**Exercise goal**. Going line by line through the material below, tally those that contain the word "Endpoint" and give the count by itself.

[Start of section]

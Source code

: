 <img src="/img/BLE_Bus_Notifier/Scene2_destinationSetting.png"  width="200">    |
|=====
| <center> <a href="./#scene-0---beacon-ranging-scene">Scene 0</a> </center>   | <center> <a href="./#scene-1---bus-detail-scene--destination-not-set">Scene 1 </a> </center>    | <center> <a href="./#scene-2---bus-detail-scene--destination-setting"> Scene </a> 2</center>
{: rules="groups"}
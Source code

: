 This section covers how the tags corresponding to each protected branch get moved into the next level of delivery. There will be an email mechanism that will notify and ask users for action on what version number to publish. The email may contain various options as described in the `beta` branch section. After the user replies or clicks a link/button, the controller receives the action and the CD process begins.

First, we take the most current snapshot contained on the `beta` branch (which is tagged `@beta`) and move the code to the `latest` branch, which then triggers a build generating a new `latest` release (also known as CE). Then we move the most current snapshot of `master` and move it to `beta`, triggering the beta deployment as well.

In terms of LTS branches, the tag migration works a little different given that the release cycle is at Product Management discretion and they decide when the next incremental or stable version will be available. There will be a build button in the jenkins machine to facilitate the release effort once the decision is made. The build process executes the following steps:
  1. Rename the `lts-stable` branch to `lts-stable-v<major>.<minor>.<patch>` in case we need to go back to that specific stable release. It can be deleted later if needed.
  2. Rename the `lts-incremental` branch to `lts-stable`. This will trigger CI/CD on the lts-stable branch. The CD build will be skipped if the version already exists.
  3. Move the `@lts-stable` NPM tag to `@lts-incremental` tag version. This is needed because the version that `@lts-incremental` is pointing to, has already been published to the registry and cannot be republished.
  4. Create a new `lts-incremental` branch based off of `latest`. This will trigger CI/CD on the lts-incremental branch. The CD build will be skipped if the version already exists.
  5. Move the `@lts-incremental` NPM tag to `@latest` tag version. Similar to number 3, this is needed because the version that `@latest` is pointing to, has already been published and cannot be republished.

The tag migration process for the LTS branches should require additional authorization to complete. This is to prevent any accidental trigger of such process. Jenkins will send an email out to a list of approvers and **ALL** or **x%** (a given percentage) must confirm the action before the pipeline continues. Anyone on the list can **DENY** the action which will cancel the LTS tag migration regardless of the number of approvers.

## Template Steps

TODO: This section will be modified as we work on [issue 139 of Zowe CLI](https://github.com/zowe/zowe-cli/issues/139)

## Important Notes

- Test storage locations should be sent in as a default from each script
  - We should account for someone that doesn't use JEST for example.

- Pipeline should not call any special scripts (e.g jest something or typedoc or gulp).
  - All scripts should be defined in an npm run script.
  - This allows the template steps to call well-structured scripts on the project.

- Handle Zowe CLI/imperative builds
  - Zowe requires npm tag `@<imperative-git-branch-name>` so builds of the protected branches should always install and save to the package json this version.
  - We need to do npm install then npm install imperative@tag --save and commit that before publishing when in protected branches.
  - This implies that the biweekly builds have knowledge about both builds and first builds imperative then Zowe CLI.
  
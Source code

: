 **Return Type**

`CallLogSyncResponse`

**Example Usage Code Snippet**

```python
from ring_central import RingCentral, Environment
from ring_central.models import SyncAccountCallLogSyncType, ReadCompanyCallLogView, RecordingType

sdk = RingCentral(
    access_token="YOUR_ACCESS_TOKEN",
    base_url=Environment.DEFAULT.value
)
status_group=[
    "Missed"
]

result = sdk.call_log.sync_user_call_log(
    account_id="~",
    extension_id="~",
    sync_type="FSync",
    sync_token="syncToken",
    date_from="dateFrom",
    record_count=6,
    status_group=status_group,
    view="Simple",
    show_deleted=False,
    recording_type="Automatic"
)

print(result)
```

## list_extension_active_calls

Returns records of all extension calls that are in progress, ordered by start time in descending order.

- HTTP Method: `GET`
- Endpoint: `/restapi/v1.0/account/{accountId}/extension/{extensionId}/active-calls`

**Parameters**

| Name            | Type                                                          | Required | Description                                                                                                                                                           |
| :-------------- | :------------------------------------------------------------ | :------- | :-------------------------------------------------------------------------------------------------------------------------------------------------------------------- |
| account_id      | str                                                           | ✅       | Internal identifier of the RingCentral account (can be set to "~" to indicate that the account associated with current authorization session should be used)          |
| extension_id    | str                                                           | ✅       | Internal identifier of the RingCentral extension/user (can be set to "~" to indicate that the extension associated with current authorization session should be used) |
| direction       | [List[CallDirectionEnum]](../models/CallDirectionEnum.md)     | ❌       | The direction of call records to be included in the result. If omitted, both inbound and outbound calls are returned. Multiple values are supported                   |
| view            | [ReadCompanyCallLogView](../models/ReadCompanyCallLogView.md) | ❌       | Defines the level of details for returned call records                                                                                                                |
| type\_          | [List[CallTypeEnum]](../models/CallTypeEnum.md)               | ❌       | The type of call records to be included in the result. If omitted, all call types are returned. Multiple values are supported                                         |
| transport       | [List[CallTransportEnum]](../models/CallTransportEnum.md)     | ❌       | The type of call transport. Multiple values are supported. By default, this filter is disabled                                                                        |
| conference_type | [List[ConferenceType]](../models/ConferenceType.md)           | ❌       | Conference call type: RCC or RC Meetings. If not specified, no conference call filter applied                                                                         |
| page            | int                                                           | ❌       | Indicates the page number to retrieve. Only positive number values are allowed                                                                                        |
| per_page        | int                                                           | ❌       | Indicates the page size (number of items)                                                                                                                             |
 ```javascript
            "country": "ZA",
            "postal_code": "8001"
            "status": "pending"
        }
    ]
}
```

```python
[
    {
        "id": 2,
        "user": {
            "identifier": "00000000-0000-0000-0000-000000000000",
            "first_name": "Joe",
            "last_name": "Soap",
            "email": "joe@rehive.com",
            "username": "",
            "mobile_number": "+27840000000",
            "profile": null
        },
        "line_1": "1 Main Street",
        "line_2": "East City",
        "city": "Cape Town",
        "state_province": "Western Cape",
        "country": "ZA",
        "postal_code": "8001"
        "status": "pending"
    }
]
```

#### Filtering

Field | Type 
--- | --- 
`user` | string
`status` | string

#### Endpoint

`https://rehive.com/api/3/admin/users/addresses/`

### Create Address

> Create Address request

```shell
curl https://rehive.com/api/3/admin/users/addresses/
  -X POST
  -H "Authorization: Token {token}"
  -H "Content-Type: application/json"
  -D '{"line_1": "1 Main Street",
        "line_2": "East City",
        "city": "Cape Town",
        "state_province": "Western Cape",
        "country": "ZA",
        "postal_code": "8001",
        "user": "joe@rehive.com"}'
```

[End of section]

**Response to the exercise**. 2